Wednesday, May 8, 2019

Why I am troubled by the polls

A couple of days ago I made the following statement:
I must admit that the under-dispersion of the recent polls troubles me a little. If the polls were normally distributed, I would expect to see poll results outside of this one-point spread for each side. Because there is under-dispersion, I have wondered about the likelihood of a polling failure (in either direction). Has the under-dispersion come about randomly (unlikely but not impossible). Or is it an artefact of some process, such as online polling? Herding? Pollster self-censorship? Or some other process I have not identified?
Since then, we have had two more polls in the same one point range: 51/52 to 49/48 in Labor's favour. As I count it on the Wikipedia polling site, with a little bit of licence for the 6-7 April poll from Roy Morgan, there are thirteen polls in a row in the same range.

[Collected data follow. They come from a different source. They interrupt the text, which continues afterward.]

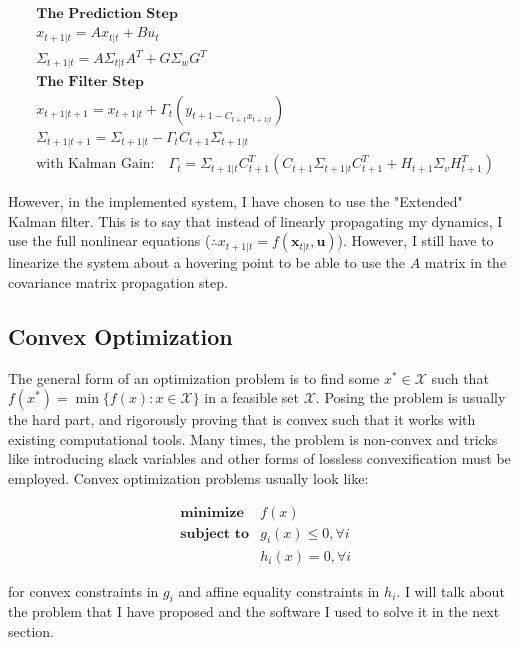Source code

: \documentclass[conf]{new-aiaa}
\begin{document}
\begin{doublespace}
\begin{singlespace}
\begin{align*}
& \textbf{The Prediction Step}\\
&x_{t+1|t} = Ax_{t|t} + Bu_t \\
&\Sigma_{t+1|t} = A\Sigma_{t|t}A^T + G\Sigma_w G^T \\
& \textbf{The Filter Step}\\
&x_{t+1|t+1} = x_{t+1|t} + \Gamma_t (y_{t+1 - C_{t+1}x_{t+1|t}}) \\
&\Sigma_{t+1|t+1} = \Sigma_{t+1|t} - \Gamma_t C_{t+1}\Sigma_{t+1|t} \\ 
& \text{with Kalman Gain:}\quad \Gamma_t= \Sigma_{t+1|t}C_{t+1}^T(C_{t+1}\Sigma_{t+1|t} C_{t+1}^T + H_{t+1}\Sigma_vH_{t+1}^T)   
\end{align*}
\end{singlespace}

However, in the implemented system, I have chosen to use the "Extended" Kalman filter. This is to say that instead of linearly propagating my dynamics, I use the full nonlinear equations ($\therefore x_{t+1|t} = f(\mathbf{x}_{t|t},\mathbf{u})$). However, I still have to linearize the system about a hovering point to be able to use the $A$ matrix in the covariance matrix propagation step.

\subsection{Convex Optimization}
The general form of an optimization problem is to find some $\displaystyle x^\ast \in \mathcal{X}$ such that $\displaystyle f(x^{\ast })=\min\{f(x):x\in {\mathcal {X}}\}$ in a feasible set $\mathcal{X}$. Posing the problem is usually the hard part, and rigorously proving that is convex such that it works with existing computational tools. Many times, the problem is non-convex and tricks like introducing slack variables and other forms of lossless convexification must be employed. Convex optimization problems usually look like:

\begin{singlespace}
\begin{align*}
& \textbf{minimize} &f(x) \\ 
& \textbf{subject to} &g_i(x) \leq 0, \forall i \\
& & h_{i}(x)=0, \forall i
\end{align*}
\end{singlespace}

for convex constraints in $g_i$ and affine equality constraints in $h_i$. I will talk about the problem that I have proposed and the software I used to solve it in the next section.



\end{doublespace}
\end{document}
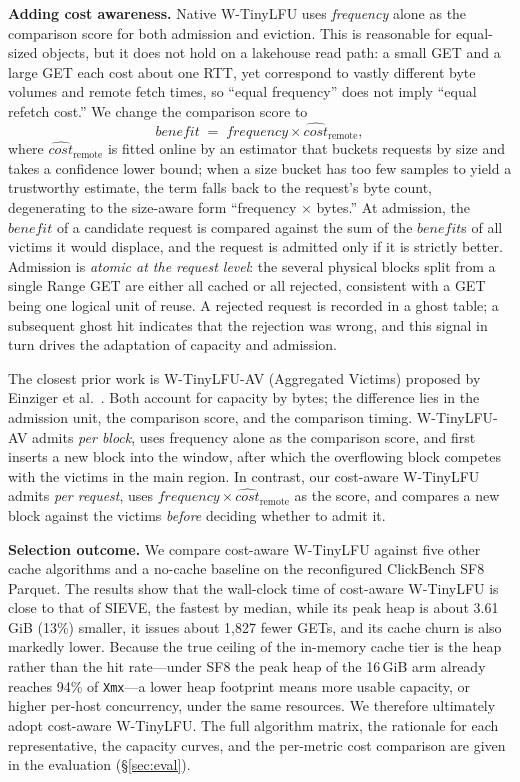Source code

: \textbf{Adding cost awareness.}
Native W-TinyLFU uses \emph{frequency} alone as the comparison score for both
admission and eviction. This is reasonable for equal-sized objects, but it does
not hold on a lakehouse read path: a small GET and a large GET each cost about
one RTT, yet correspond to vastly different byte volumes and remote fetch times,
so ``equal frequency'' does not imply ``equal refetch cost.'' We change the
comparison score to
$$
  \mathit{benefit} \;=\; \mathit{frequency} \times \widehat{\mathit{cost}}_{\mathrm{remote}},
$$
where $\widehat{\mathit{cost}}_{\mathrm{remote}}$ is fitted online by an
estimator that buckets requests by size and takes a confidence lower bound;
when a size bucket has too few samples to yield a trustworthy estimate, the
term falls back to the request's byte count, degenerating to the size-aware
form ``frequency $\times$ bytes.'' At admission, the $\mathit{benefit}$ of a
candidate request is compared against the sum of the $\mathit{benefit}$s of all
victims it would displace, and the request is admitted only if it is strictly
better. Admission is \emph{atomic at the request level}: the several physical
blocks split from a single Range GET are either all cached or all rejected,
consistent with a GET being one logical unit of reuse. A rejected request is
recorded in a ghost table; a subsequent ghost hit indicates that the rejection
was wrong, and this signal in turn drives the adaptation of capacity and
admission.

The closest prior work is W-TinyLFU-AV (Aggregated Victims) proposed by
Einziger et al.~\cite{wtinylfu_av}. Both account for capacity by bytes; the
difference lies in the admission unit, the comparison score, and the comparison
timing. W-TinyLFU-AV admits \emph{per block}, uses frequency alone as the
comparison score, and first inserts a new block into the window, after which
the overflowing block competes with the victims in the main region. In
contrast, our cost-aware W-TinyLFU admits \emph{per request}, uses
$\mathit{frequency} \times \widehat{\mathit{cost}}_{\mathrm{remote}}$ as the
score, and compares a new block against the victims \emph{before} deciding
whether to admit it.

\textbf{Selection outcome.}
We compare cost-aware W-TinyLFU against five other cache algorithms and a
no-cache baseline on the reconfigured ClickBench SF8 Parquet. The results show
that the wall-clock time of cost-aware W-TinyLFU is close to that of SIEVE, the
fastest by median, while its peak heap is about 3.61\,GiB (13\%) smaller, it
issues about 1{,}827 fewer GETs, and its cache churn is also markedly lower.
Because the true ceiling of the in-memory cache tier is the heap rather than
the hit rate---under SF8 the peak heap of the 16\,GiB arm already reaches 94\%
of \texttt{Xmx}---a lower heap footprint means more usable capacity, or higher
per-host concurrency, under the same resources. We therefore ultimately adopt
cost-aware W-TinyLFU. The full algorithm matrix, the rationale for each
representative, the capacity curves, and the per-metric cost comparison are
given in the evaluation (\S\ref{sec:eval}).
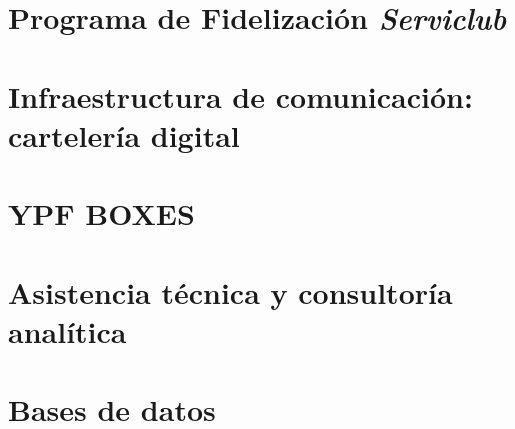 \documentclass[12pt]{article}
\begin{document}
\section{Programa de Fidelización \emph{Serviclub}}


%

\section{Infraestructura de comunicación: cartelería digital}


\section{YPF BOXES}
%



\section{Asistencia técnica y consultoría analítica}




\section{Bases de datos}

%
\end{document}
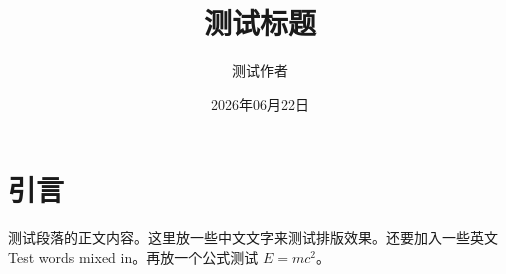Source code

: \documentclass[twocolumn]{harryopo-paper}
\title{测试标题}
\author{测试作者}
\date{2026年06月22日}
\begin{document}
\maketitlewithabstract
\section{引言}
测试段落的正文内容。这里放一些中文文字来测试排版效果。还要加入一些英文Test words mixed in。再放一个公式测试 $E=mc^2$。
\end{document}
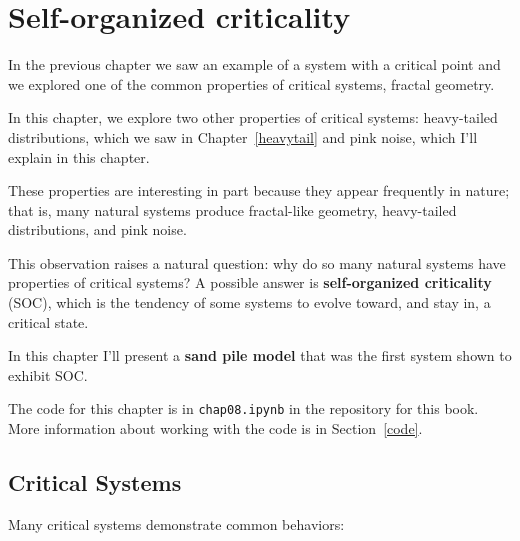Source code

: \documentclass[12pt]{book}
\theoremstyle{exercise}
\begin{document}
\chapter{Self-organized criticality}
\label{soc}

In the previous chapter we saw an example of a system with a critical
point and we explored one of the common properties of critical
systems, fractal geometry.



In this chapter, we explore two other properties of critical systems:
heavy-tailed distributions, which we saw in Chapter~\ref{heavytail}
and pink noise, which I'll explain in this chapter.

These properties are interesting in part because they appear
frequently in nature; that is, many natural systems produce
fractal-like geometry, heavy-tailed distributions, and pink noise.

This observation raises a natural question: why do so many natural
systems have properties of critical systems?  A possible answer is
{\bf self-organized criticality} (SOC), which is the tendency of some
systems to evolve toward, and stay in, a critical state.


In this chapter I'll present a {\bf sand pile model} that was the
first system shown to exhibit SOC.

The code for this chapter is in {\tt chap08.ipynb} in the repository
for this book.  More information about working with the code is
in Section~\ref{code}.


\section{Critical Systems}

Many critical systems demonstrate common behaviors:
\end{document}
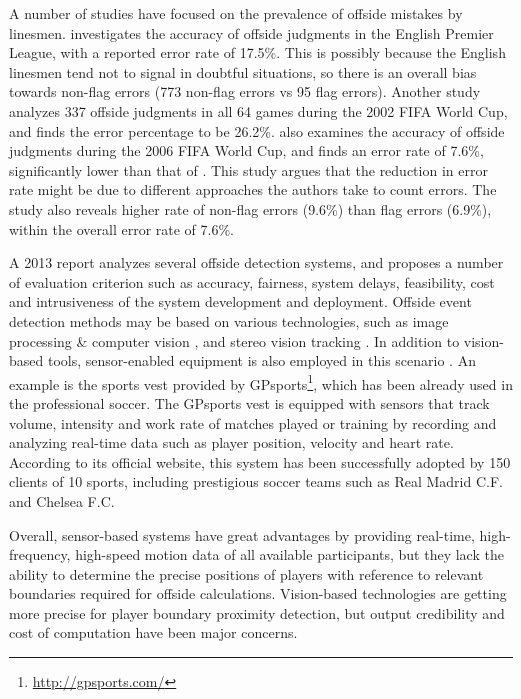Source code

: A number of studies have focused on the prevalence of offside mistakes by linesmen. 
\cite{catteeuw2010offside} investigates the accuracy of offside judgments in the English Premier League, with a reported error rate of 17.5\%. This is possibly because the English linesmen tend not to signal in doubtful situations, so there is an overall bias towards non-flag errors (773 non-flag errors vs 95 flag errors).
Another study \cite{helsen2006errors} analyzes 337 offside judgments in all 64 games during the 2002 FIFA World Cup, and finds the error percentage to be 26.2\%.
\cite{catteeuw2010offside} also examines the accuracy of offside judgments during the 2006 FIFA World Cup, and finds an error rate of 7.6\%, significantly lower than that of \cite{helsen2006errors}.
This study argues that the reduction in error rate might be due to different approaches the authors take to count errors.
The study also reveals higher rate of non-flag errors (9.6\%) than flag errors (6.9\%), within the overall error rate of 7.6\%.

A 2013 report \cite{fowler2010feasible} analyzes several offside detection systems, and proposes a number of evaluation criterion such as accuracy, fairness, system delays, feasibility, cost and intrusiveness of the system development and deployment.
Offside event detection methods may be based on various technologies, such as image processing \& computer vision \cite{naidoo2006soccer}, and stereo vision tracking  \cite{borg2007detecting}.
In addition to vision-based tools, sensor-enabled equipment is also employed in this scenario \cite{regan2013sports} \cite{garcia2011wireless}.
An example is the sports vest provided by GPsports\footnote{\url{http://gpsports.com/}}, which has been already used in the professional soccer.
The GPsports vest is equipped with sensors that track volume, intensity and work rate of matches played or training by recording and analyzing real-time data such as player position, velocity and heart rate.
According to its official website, this system has been successfully adopted by 150 clients of 10 sports, including prestigious soccer teams such as Real Madrid C.F. and Chelsea F.C.

Overall, sensor-based systems have great advantages by providing real-time, high-frequency, high-speed motion data of all available participants, but they lack the ability to determine the precise positions of players with reference to relevant boundaries required for offside calculations. 
Vision-based technologies are getting more precise for player boundary proximity detection, but output credibility and cost of computation have been major concerns.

One of the probability exercises you encounter when learning statistics is the question: How likely is one to flip a coin thirteen times and throw thirteen heads in a row. The maths is not too hard. If we start with the probability of one head.

$$P(H1) = \frac{1}{2} $$

The probability of two heads in a row is

$$P(H2) = \frac{1}{2} * \frac{1}{2} = \frac{1}{4}$$

The probability of thirteen heads is

$$P(H13) = \biggl(\frac{1}{2}\biggr)^{13} = 0.0001220703125$$

So the probability of me throwing 13 heads in a row is a little higher than a one in ten thousand chance. Let's call that an improbable, but not an impossible event.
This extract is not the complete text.